Una dieta adecuada para la osteoporosis asegura un aporte óptimo de calcio y otros nutrientes esenciales para la salud ósea, ideal tanto para quienes ya han recibido este diagnóstico como para aquellos con factores de riesgo que buscan prevenirla.
¿Qué es la osteoporosis?
La osteoporosis es una enfermedad en la que los huesos se vuelven frágiles y propensos a fracturarse fácilmente. Las fracturas más frecuentes ocurren en caderas y vértebras, pudiendo limitar la movilidad hasta su recuperación.
Aunque es más común en mujeres posmenopáusicas, afecta cada vez más a personas jóvenes debido a dietas restrictivas u obesidad. El tratamiento y la prevención coinciden: una alimentación rica en calcio combinada con ejercicios de carga para mantener huesos fuertes.
Fundamentos de la dieta para la osteoporosis
Los médicos recomiendan priorizar alimentos ricos en calcio y vitamina D, esenciales para huesos resistentes. La vitamina D facilita la absorción del calcio, por lo que es ideal consumirlos juntos.
Aunque los suplementos son una opción, obtener estos nutrientes de alimentos naturales es más beneficioso. Fuentes destacadas de calcio incluyen:
- Brócoli
- Tofu
- Salmón y sardinas (con espinas)
- Espinacas, kale y otras verduras de hoja verde
- Nabos
Alimentos ricos en vitamina D:
- Pescados grasos como salmón, arenque, halibut y atún
- Yemas de huevo
- Leche y productos lácteos fortificados
- Aceite de hígado de bacalao
- Hígado
Muchos productos modernos están fortificados con calcio, vitamina D o ambos, como el jugo de naranja, un excelente complemento diario.
Otros consejos dietéticos para la osteoporosis
Complementa el aumento de calcio y vitamina D con una dieta equilibrada: reduce carnes grasas y procesados, incrementa frutas, verduras y lácteos bajos en grasa.
Incorpora al menos una fuente de calcio y otra de vitamina D por comida, ya que el cuerpo absorbe cantidades limitadas de calcio a la vez. Ejemplos: huevos con yogur en desayuno, espinacas y salmón en ensalada para almuerzo, leche fortificada como merienda.
El ejercicio como aliado
Una dieta óptima para la osteoporosis se potencia con ejercicio. Consulta siempre a tu médico antes de empezar, especialmente si has tenido fracturas.

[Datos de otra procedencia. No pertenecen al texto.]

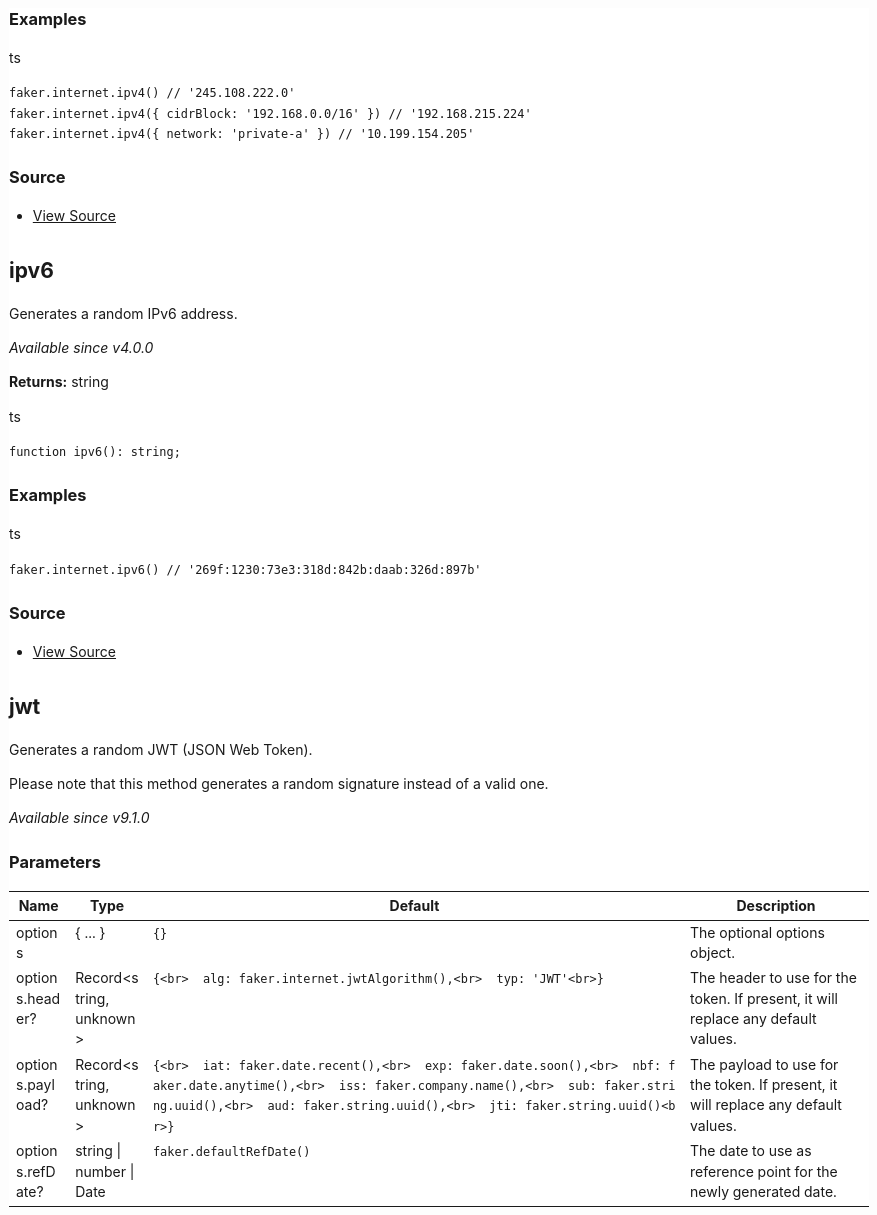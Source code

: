 ### Examples

ts

```
faker.internet.ipv4() // '245.108.222.0'
faker.internet.ipv4({ cidrBlock: '192.168.0.0/16' }) // '192.168.215.224'
faker.internet.ipv4({ network: 'private-a' }) // '10.199.154.205'
```

### Source

- [View Source](https://github.com/faker-js/faker/blob/81c9fbabdb0c5a4a8c7b2558013c933a5d356d25/src/modules/internet/index.ts#L738)

## ipv6 [​](https://v9.fakerjs.dev/api/internet\#ipv6)

Generates a random IPv6 address.

_Available since v4.0.0_

**Returns:** string

ts

```
function ipv6(): string;
```

### Examples

ts

```
faker.internet.ipv6() // '269f:1230:73e3:318d:842b:daab:326d:897b'
```

### Source

- [View Source](https://github.com/faker-js/faker/blob/81c9fbabdb0c5a4a8c7b2558013c933a5d356d25/src/modules/internet/index.ts#L772)

## jwt [​](https://v9.fakerjs.dev/api/internet\#jwt)

Generates a random JWT (JSON Web Token).

Please note that this method generates a random signature instead of a valid one.

_Available since v9.1.0_

### Parameters

| Name | Type | Default | Description |
| --- | --- | --- | --- |
| options | { ... } | `{}` | The optional options object. |
| options.header? | Record<string, unknown> | `{<br>  alg: faker.internet.jwtAlgorithm(),<br>  typ: 'JWT'<br>}` | The header to use for the token. If present, it will replace any default values. |
| options.payload? | Record<string, unknown> | `{<br>  iat: faker.date.recent(),<br>  exp: faker.date.soon(),<br>  nbf: faker.date.anytime(),<br>  iss: faker.company.name(),<br>  sub: faker.string.uuid(),<br>  aud: faker.string.uuid(),<br>  jti: faker.string.uuid()<br>}` | The payload to use for the token. If present, it will replace any default values. |
| options.refDate? | string \| number \| Date | `faker.defaultRefDate()` | The date to use as reference point for the newly generated date. |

No se trata de rutinas intensas: caminatas de 30 minutos la mayoría de los días, junto con ejercicios suaves de fuerza con pesas ligeras o peso corporal, estimulan la masa ósea y mejoran el equilibrio para prevenir caídas.
El yoga es ideal: fortalece músculos, equilibra y coordina, reduciendo riesgos de caídas y facilitando la recuperación.
La osteoporosis no implica sedentarismo; al contrario, impulsa un estilo de vida más saludable y consciente para tu bienestar óseo.